[Exercise]:
Search the entries below for the string "battle" and copy the lines that hold it.

(Dataset entries)
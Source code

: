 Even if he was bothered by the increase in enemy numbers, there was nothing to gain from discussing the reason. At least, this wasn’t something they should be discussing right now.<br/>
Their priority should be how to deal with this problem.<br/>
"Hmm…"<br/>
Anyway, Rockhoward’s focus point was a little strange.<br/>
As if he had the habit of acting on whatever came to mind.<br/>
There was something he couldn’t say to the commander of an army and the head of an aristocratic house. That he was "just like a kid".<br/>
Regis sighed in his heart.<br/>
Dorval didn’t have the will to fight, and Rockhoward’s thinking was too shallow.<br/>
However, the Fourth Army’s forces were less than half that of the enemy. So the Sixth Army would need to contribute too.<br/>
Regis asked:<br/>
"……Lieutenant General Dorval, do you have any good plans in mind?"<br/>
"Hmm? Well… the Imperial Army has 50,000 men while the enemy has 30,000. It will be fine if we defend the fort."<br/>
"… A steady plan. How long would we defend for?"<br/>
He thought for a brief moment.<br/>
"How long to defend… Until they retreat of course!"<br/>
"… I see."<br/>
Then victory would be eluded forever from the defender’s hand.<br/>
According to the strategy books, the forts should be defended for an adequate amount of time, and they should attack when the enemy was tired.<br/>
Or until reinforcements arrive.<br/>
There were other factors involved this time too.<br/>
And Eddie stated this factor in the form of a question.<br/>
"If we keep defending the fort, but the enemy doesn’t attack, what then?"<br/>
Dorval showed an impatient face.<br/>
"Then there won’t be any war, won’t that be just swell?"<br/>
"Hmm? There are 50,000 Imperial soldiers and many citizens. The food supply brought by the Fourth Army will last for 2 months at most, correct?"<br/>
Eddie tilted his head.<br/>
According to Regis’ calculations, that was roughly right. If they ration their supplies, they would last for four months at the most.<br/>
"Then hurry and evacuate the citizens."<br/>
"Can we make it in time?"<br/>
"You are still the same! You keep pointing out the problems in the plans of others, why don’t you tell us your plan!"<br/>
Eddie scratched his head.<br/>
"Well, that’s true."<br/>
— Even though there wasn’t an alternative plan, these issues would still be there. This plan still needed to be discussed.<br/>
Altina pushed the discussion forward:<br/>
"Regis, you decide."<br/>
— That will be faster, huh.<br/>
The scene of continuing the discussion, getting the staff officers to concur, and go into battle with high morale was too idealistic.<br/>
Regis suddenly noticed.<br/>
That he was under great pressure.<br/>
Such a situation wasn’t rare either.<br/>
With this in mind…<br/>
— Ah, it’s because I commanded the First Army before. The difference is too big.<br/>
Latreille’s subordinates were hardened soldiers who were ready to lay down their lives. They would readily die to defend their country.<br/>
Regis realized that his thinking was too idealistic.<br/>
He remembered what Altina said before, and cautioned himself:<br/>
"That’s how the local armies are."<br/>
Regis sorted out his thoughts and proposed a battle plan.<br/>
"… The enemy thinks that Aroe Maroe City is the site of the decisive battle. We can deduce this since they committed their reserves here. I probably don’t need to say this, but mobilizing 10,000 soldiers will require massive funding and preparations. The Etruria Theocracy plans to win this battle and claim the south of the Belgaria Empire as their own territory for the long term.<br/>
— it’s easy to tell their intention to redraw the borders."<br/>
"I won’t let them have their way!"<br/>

[Output for this exercise]:
The scene of continuing the discussion, getting the staff officers to concur, and go into battle with high morale was too idealistic.<br/>
Regis sorted out his thoughts and proposed a battle plan.<br/>
"… The enemy thinks that Aroe Maroe City is the site of the decisive battle. We can deduce this since they committed their reserves here. I probably don’t need to say this, but mobilizing 10,000 soldiers will require massive funding and preparations. The Etruria Theocracy plans to win this battle and claim the south of the Belgaria Empire as their own territory for the long term.<br/>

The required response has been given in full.